Creating a high-availability PostgreSQL cluster ensures your database is always online, even during failures.
In this guide, we’ll walk you through setting up a 3-node HA PostgreSQL cluster using Patroni on Ubuntu 24.04. Patroni simplifies managing PostgreSQL clusters and ensures automatic failover. Follow these steps to build a reliable, single-zone cluster for robust database performance and resilience.
Our structure includes 5 dedicated nodes all are running ubuntu 24.04 as the base operating system.

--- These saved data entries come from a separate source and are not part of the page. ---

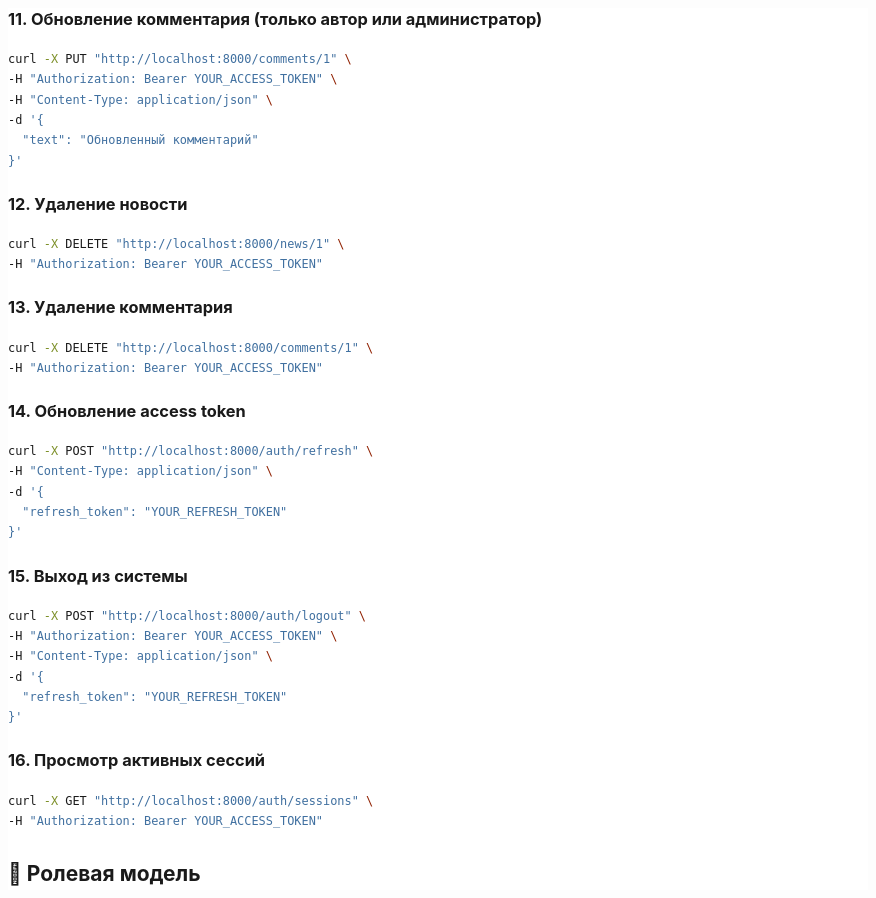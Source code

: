 ### 11. Обновление комментария (только автор или администратор)

```bash
curl -X PUT "http://localhost:8000/comments/1" \
-H "Authorization: Bearer YOUR_ACCESS_TOKEN" \
-H "Content-Type: application/json" \
-d '{
  "text": "Обновленный комментарий"
}'
```

### 12. Удаление новости

```bash
curl -X DELETE "http://localhost:8000/news/1" \
-H "Authorization: Bearer YOUR_ACCESS_TOKEN"
```

### 13. Удаление комментария

```bash
curl -X DELETE "http://localhost:8000/comments/1" \
-H "Authorization: Bearer YOUR_ACCESS_TOKEN"
```

### 14. Обновление access token

```bash
curl -X POST "http://localhost:8000/auth/refresh" \
-H "Content-Type: application/json" \
-d '{
  "refresh_token": "YOUR_REFRESH_TOKEN"
}'
```

### 15. Выход из системы

```bash
curl -X POST "http://localhost:8000/auth/logout" \
-H "Authorization: Bearer YOUR_ACCESS_TOKEN" \
-H "Content-Type: application/json" \
-d '{
  "refresh_token": "YOUR_REFRESH_TOKEN"
}'
```

### 16. Просмотр активных сессий

```bash
curl -X GET "http://localhost:8000/auth/sessions" \
-H "Authorization: Bearer YOUR_ACCESS_TOKEN"
```

## 👥 Ролевая модель
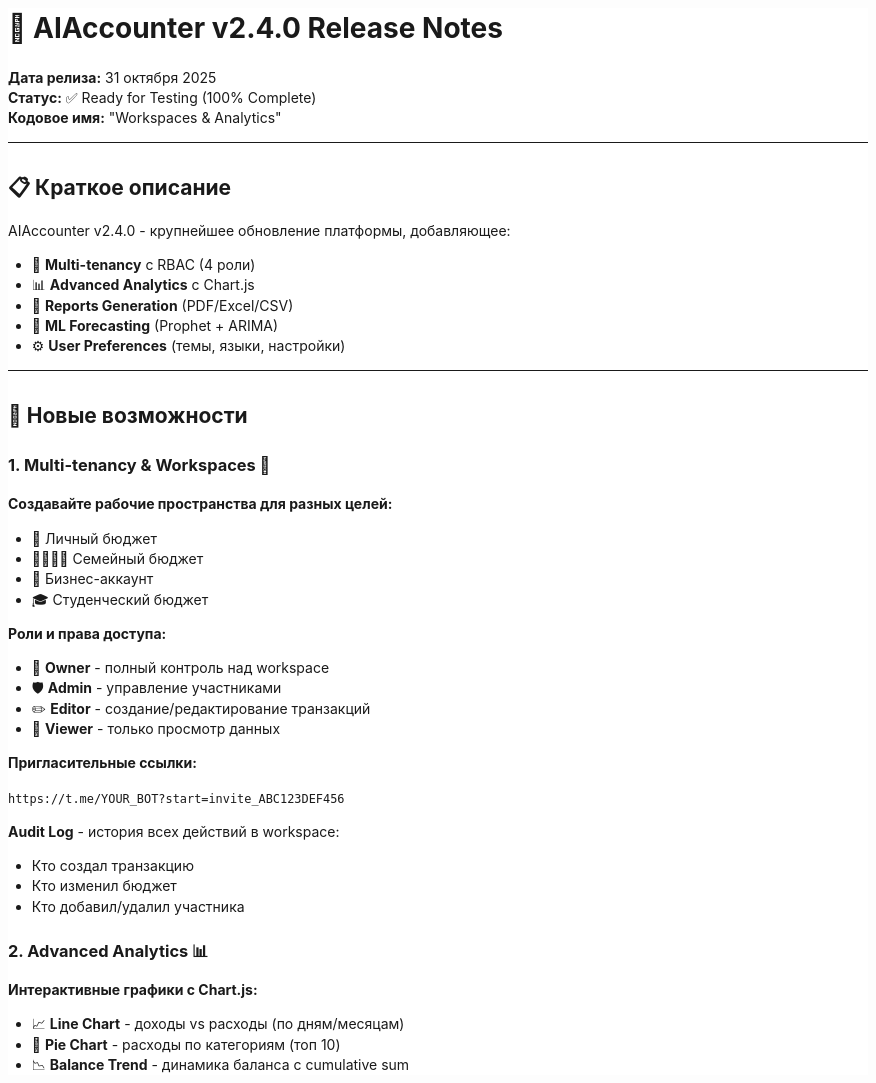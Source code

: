 # 🎉 AIAccounter v2.4.0 Release Notes

**Дата релиза:** 31 октября 2025  
**Статус:** ✅ Ready for Testing (100% Complete)  
**Кодовое имя:** "Workspaces & Analytics"

---

## 📋 Краткое описание

AIAccounter v2.4.0 - крупнейшее обновление платформы, добавляющее:
- 👥 **Multi-tenancy** с RBAC (4 роли)
- 📊 **Advanced Analytics** с Chart.js
- 📄 **Reports Generation** (PDF/Excel/CSV)
- 🤖 **ML Forecasting** (Prophet + ARIMA)
- ⚙️ **User Preferences** (темы, языки, настройки)

---

## 🚀 Новые возможности

### 1. Multi-tenancy & Workspaces 👥

**Создавайте рабочие пространства для разных целей:**
- 💼 Личный бюджет
- 👨‍👩‍👧‍👦 Семейный бюджет
- 🏢 Бизнес-аккаунт
- 🎓 Студенческий бюджет

**Роли и права доступа:**
- 👑 **Owner** - полный контроль над workspace
- 🛡️ **Admin** - управление участниками
- ✏️ **Editor** - создание/редактирование транзакций
- 👀 **Viewer** - только просмотр данных

**Пригласительные ссылки:**
```
https://t.me/YOUR_BOT?start=invite_ABC123DEF456
```

**Audit Log** - история всех действий в workspace:
- Кто создал транзакцию
- Кто изменил бюджет
- Кто добавил/удалил участника

### 2. Advanced Analytics 📊

**Интерактивные графики с Chart.js:**
- 📈 **Line Chart** - доходы vs расходы (по дням/месяцам)
- 🥧 **Pie Chart** - расходы по категориям (топ 10)
- 📉 **Balance Trend** - динамика баланса с cumulative sum

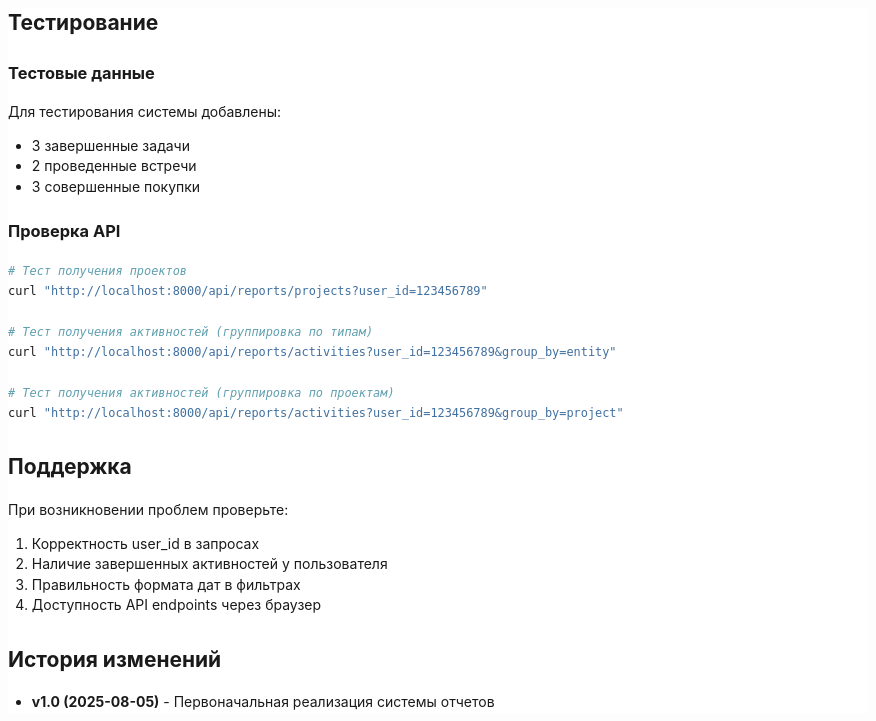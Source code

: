 ## Тестирование

### Тестовые данные
Для тестирования системы добавлены:
- 3 завершенные задачи
- 2 проведенные встречи
- 3 совершенные покупки

### Проверка API
```bash
# Тест получения проектов
curl "http://localhost:8000/api/reports/projects?user_id=123456789"

# Тест получения активностей (группировка по типам)
curl "http://localhost:8000/api/reports/activities?user_id=123456789&group_by=entity"

# Тест получения активностей (группировка по проектам)  
curl "http://localhost:8000/api/reports/activities?user_id=123456789&group_by=project"
```

## Поддержка

При возникновении проблем проверьте:
1. Корректность user_id в запросах
2. Наличие завершенных активностей у пользователя
3. Правильность формата дат в фильтрах
4. Доступность API endpoints через браузер

## История изменений

- **v1.0 (2025-08-05)** - Первоначальная реализация системы отчетов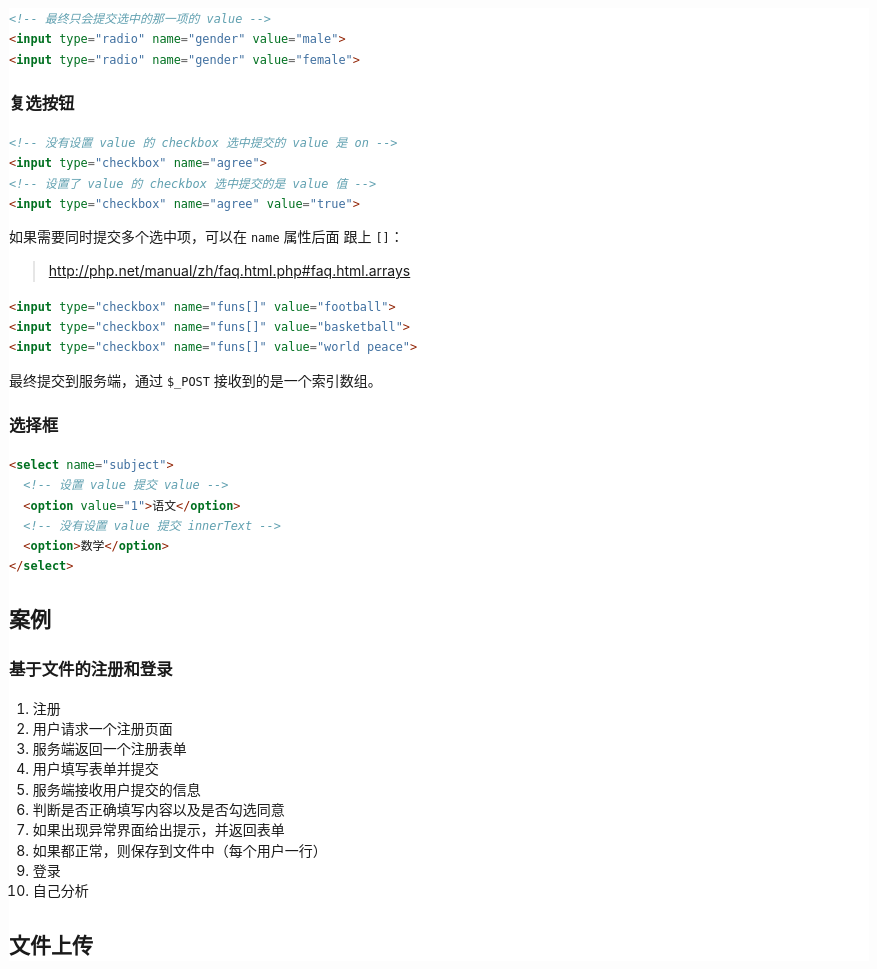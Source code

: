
 ```html
<!-- 最终只会提交选中的那一项的 value -->
<input type="radio" name="gender" value="male">
<input type="radio" name="gender" value="female">
```

### 复选按钮

```html
<!-- 没有设置 value 的 checkbox 选中提交的 value 是 on -->
<input type="checkbox" name="agree">
<!-- 设置了 value 的 checkbox 选中提交的是 value 值 -->
<input type="checkbox" name="agree" value="true">
```

如果需要同时提交多个选中项，可以在 `name` 属性后面 跟上 `[]`：

> http://php.net/manual/zh/faq.html.php#faq.html.arrays

```html
<input type="checkbox" name="funs[]" value="football">
<input type="checkbox" name="funs[]" value="basketball">
<input type="checkbox" name="funs[]" value="world peace">
```

最终提交到服务端，通过 `$_POST` 接收到的是一个索引数组。

### 选择框

```html
<select name="subject">
  <!-- 设置 value 提交 value -->
  <option value="1">语文</option>
  <!-- 没有设置 value 提交 innerText -->
  <option>数学</option>
</select>
```

## 案例

### 基于文件的注册和登录

1. 注册
  1. 用户请求一个注册页面
  2. 服务端返回一个注册表单
  3. 用户填写表单并提交
  4. 服务端接收用户提交的信息
  5. 判断是否正确填写内容以及是否勾选同意
  6. 如果出现异常界面给出提示，并返回表单
  7. 如果都正常，则保存到文件中（每个用户一行）
2. 登录
  1. 自己分析

## 文件上传
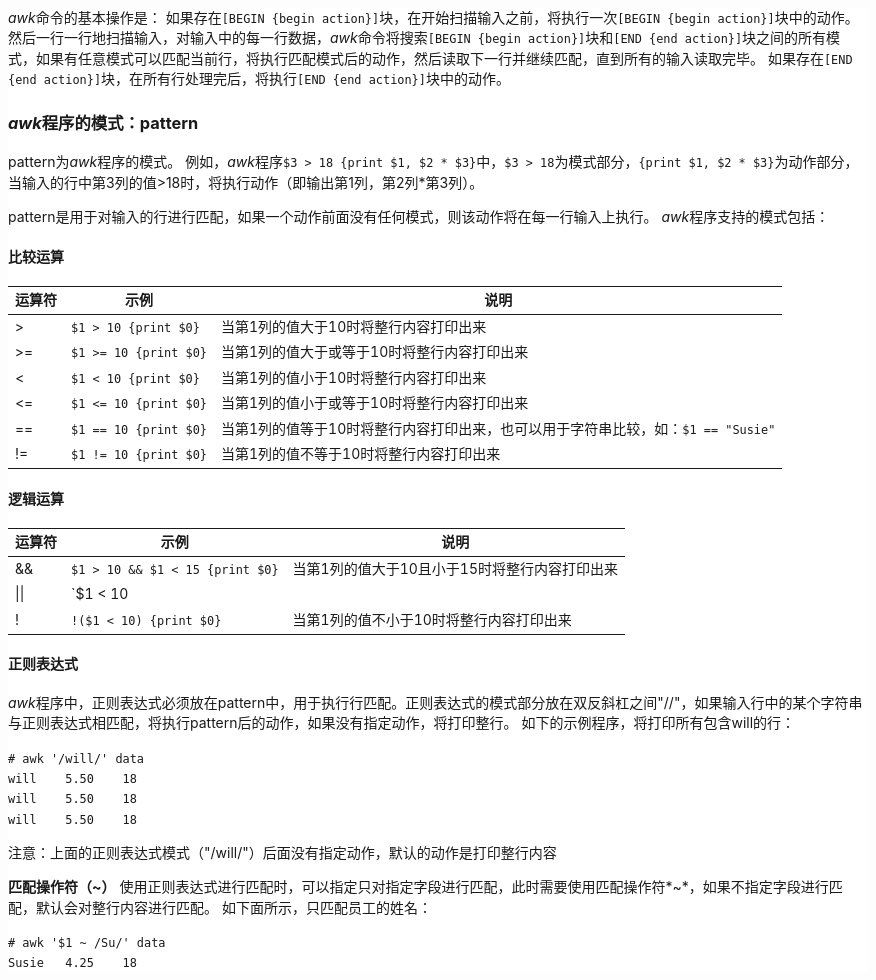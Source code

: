 *awk*命令的基本操作是：
如果存在`[BEGIN {begin action}]`块，在开始扫描输入之前，将执行一次`[BEGIN {begin action}]`块中的动作。
然后一行一行地扫描输入，对输入中的每一行数据，*awk*命令将搜索`[BEGIN {begin action}]`块和`[END {end action}]`块之间的所有模式，如果有任意模式可以匹配当前行，将执行匹配模式后的动作，然后读取下一行并继续匹配，直到所有的输入读取完毕。
如果存在`[END {end action}]`块，在所有行处理完后，将执行`[END {end action}]`块中的动作。

### *awk*程序的模式：pattern 
pattern为*awk*程序的模式。
例如，*awk*程序`$3 > 18 {print $1, $2 * $3}`中，`$3 > 18`为模式部分，`{print $1, $2 * $3}`为动作部分，当输入的行中第3列的值>18时，将执行动作（即输出第1列，第2列*第3列）。

pattern是用于对输入的行进行匹配，如果一个动作前面没有任何模式，则该动作将在每一行输入上执行。
*awk*程序支持的模式包括：

#### 比较运算
| 运算符 | 示例                  | 说明                                                                             |
|--------|-----------------------|----------------------------------------------------------------------------------|
| >      | `$1 > 10 {print $0}`  | 当第1列的值大于10时将整行内容打印出来                                            |
| >=     | `$1 >= 10 {print $0}` | 当第1列的值大于或等于10时将整行内容打印出来                                      |
| <      | `$1 < 10 {print $0}`  | 当第1列的值小于10时将整行内容打印出来                                            |
| <=     | `$1 <= 10 {print $0}` | 当第1列的值小于或等于10时将整行内容打印出来                                      |
| ==     | `$1 == 10 {print $0}` | 当第1列的值等于10时将整行内容打印出来，也可以用于字符串比较，如：`$1 == "Susie"` |
| !=     | `$1 != 10 {print $0}` | 当第1列的值不等于10时将整行内容打印出来                                          |

#### 逻辑运算
| 运算符 | 示例                  | 说明                                        |
|--------|-----------------------|---------------------------------------------|
| &&     | `$1 > 10 && $1 < 15 {print $0}`  | 当第1列的值大于10且小于15时将整行内容打印出来       |
| \|\|     | `$1 < 10 || $1 > 20 {print $0}` | 当第1列的值小于或大于20时将整行内容打印出来 |
| !      | `!($1 < 10) {print $0}`  | 当第1列的值不小于10时将整行内容打印出来       |

#### 正则表达式
*awk*程序中，正则表达式必须放在pattern中，用于执行行匹配。正则表达式的模式部分放在双反斜杠之间"//"，如果输入行中的某个字符串与正则表达式相匹配，将执行pattern后的动作，如果没有指定动作，将打印整行。
如下的示例程序，将打印所有包含will的行：
```
# awk '/will/' data
will    5.50    18
will    5.50    18
will    5.50    18
```
注意：上面的正则表达式模式（"/will/"）后面没有指定动作，默认的动作是打印整行内容

**匹配操作符（~）**
使用正则表达式进行匹配时，可以指定只对指定字段进行匹配，此时需要使用匹配操作符*~*，如果不指定字段进行匹配，默认会对整行内容进行匹配。
如下面所示，只匹配员工的姓名：
```
# awk '$1 ~ /Su/' data
Susie   4.25    18
```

- 3 data nodes with Patroni
- 1 node for ETCD
- 1 node for HAProxy
How ETCD used by Patroni?
Leader Election: It stores information about which PostgreSQL node is the current leader, ensuring only one node acts as the primary database.
Configuration Storage: Patroni uses ETCD to store and retrieve cluster configuration settings.
Health Monitoring: Nodes register their status in ETCD, allowing Patroni to monitor and manage the cluster’s health and trigger failover if needed.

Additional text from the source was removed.